The Feast of Tabernacles is a week-long autumn harvest festival. The two days following the festival are separate holidays, Shemini Atzeret and Simkhat Torah, but are commonly thought of as part of the Feast of Tabernacles.
The Feast of Tabernacles was the final and most important holiday of the year. The importance of this festival is indicated by the statement, “This is to be a lasting ordinance.” The divine pronouncement, “I am the Lord your God,” concludes this section on the holidays of the seventh month.
The Feast of Tabernacles begins five days after Yom Kippur on the fifteenth of Tishri (September or October). It is a drastic change from one of the most solemn holidays in our year to one of the most joyous. The word Sukkoth means “booths,” and refers to the temporary dwellings that Jews are commanded to live in during this holiday, just as the Jews did in the wilderness. The Feast of Tabernacles lasts for seven days and ends on the twenty-first day (3×7) of the Hebrew month of Tishri, which is Israel’s seventh month.
This holiday has a dual significance: historical and agricultural (just as Passover and Pentecost). Historically, it was to be kept in remembrance of the dwelling in tents in the wilderness for the forty-year period during which the children of Israel were wandering in the desert.
It is expounded in Leviticus 23:43:
That your generations may know that I made the children of Israel to dwell in booths, when I brought them out of the land of Egypt: I am the LORD your God.
What were they to remember?
Matthew Henry’s commentary explains,
1.) The meanness of their beginning, and the low and desolate state out of which God advanced that people. Note: Those that are comfortably fixed ought often to call to mind their former unsettled state, when they were but little in their own eyes. 2.) The mercy of God to them, that, when they dwelt in tabernacles, God not only set up a tabernacle for Himself among them, but, with the utmost care and tenderness imaginable, hung a canopy over them, even the cloud that sheltered them from the heat of the sun. God’s former mercies to us and our fathers ought to be kept in everlasting remembrance. The eighth day was the great day of this holiday, because then they returned to their own houses again, and remembered how, after they had long dwelt in tents in the wilderness, at length they came to a happy settlement in the land of promise, where they dwelt in goodly houses. And they would the more sensibly value and be thankful for the comforts and conveniences of their houses when they had been seven days dwelling in booths. It is good for those that have ease and plenty sometimes to learn what it is to endure hardness.

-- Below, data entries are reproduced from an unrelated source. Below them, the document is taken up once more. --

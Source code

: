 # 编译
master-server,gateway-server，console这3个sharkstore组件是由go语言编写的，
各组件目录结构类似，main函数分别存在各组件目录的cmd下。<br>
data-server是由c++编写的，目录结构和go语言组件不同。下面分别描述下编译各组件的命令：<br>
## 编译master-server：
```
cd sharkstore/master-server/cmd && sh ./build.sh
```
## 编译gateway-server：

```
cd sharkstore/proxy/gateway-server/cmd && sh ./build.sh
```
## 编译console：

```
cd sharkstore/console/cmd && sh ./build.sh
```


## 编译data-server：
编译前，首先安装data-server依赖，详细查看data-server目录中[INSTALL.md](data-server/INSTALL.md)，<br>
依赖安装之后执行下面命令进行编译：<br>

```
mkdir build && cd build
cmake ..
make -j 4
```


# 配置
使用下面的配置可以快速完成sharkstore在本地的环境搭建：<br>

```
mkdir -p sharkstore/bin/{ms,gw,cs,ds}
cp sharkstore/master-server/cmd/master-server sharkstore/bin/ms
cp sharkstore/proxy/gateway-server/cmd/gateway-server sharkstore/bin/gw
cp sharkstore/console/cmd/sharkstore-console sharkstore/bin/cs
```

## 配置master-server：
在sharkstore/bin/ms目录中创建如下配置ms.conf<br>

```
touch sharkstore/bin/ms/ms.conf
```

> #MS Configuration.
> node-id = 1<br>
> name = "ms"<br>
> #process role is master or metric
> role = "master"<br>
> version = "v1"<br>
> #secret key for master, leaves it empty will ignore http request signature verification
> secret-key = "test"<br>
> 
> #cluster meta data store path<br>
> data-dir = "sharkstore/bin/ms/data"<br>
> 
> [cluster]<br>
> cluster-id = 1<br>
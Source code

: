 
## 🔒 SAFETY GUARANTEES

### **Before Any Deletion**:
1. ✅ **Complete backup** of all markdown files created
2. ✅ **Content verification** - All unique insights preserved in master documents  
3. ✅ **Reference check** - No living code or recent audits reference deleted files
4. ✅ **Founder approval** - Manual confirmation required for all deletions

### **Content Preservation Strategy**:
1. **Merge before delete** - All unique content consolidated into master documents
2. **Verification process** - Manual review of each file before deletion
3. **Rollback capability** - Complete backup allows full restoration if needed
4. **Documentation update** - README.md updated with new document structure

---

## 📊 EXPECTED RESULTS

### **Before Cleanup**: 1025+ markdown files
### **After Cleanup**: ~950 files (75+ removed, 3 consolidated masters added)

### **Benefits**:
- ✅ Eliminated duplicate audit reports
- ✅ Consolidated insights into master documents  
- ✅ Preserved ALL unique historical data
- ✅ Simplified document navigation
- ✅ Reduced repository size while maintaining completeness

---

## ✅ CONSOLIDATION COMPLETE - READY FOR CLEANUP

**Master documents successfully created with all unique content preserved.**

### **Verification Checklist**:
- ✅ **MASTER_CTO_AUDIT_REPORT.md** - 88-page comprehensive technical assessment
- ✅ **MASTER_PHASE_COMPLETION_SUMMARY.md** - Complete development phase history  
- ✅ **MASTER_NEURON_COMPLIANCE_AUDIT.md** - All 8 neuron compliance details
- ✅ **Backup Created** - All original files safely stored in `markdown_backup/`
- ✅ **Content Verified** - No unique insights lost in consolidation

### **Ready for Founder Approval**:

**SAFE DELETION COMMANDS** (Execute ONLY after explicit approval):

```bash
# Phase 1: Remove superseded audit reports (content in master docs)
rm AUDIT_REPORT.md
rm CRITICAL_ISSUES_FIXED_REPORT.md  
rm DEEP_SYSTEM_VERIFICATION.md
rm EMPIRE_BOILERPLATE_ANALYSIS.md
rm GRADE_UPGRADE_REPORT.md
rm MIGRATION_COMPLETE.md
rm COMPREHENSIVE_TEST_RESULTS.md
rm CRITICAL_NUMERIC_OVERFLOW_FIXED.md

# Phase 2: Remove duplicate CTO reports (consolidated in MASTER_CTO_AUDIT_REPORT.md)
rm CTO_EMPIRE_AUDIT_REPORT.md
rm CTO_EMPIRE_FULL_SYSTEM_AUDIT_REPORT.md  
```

They were to keep this holiday in thankfulness to God for all the increase of the year; however, the emphasis is that Israel’s life rested upon redemption which in its ultimate meaning is the forgiveness of sin. This fact separates this holiday from the harvest festivals of the neighboring nations whose roots lay in the mythological activity of the gods.
Was the first Thanksgiving a Feast of Tabernacles Celebration?
Many Americans, upon seeing a decorated sukkah for the first time, remark on how much the sukkah (and the holiday generally) reminds them of Thanksgiving. The American pilgrims, who originated the Thanksgiving holiday, were deeply religious people. As they were trying to find a way to express their thanks for their survival and for the harvest, it is quite possible that they looked to the Bible (Leviticus 23:39) for an appropriate way of celebrating and based their holiday in part on the Feast of Tabernacles.
Note: celebrating Thanksgiving on the third Thursday of November was established by the American government and may not necessarily coincide with the pilgrim’s first observance.
Tabernacles is also known as the Feast of the Ingathering, Feast of the Booths, Sukkoth, Succoth, or Sukkot (variations in spellings occur because these words are transliterations of the Hebrew word pronounced “Sue-coat”).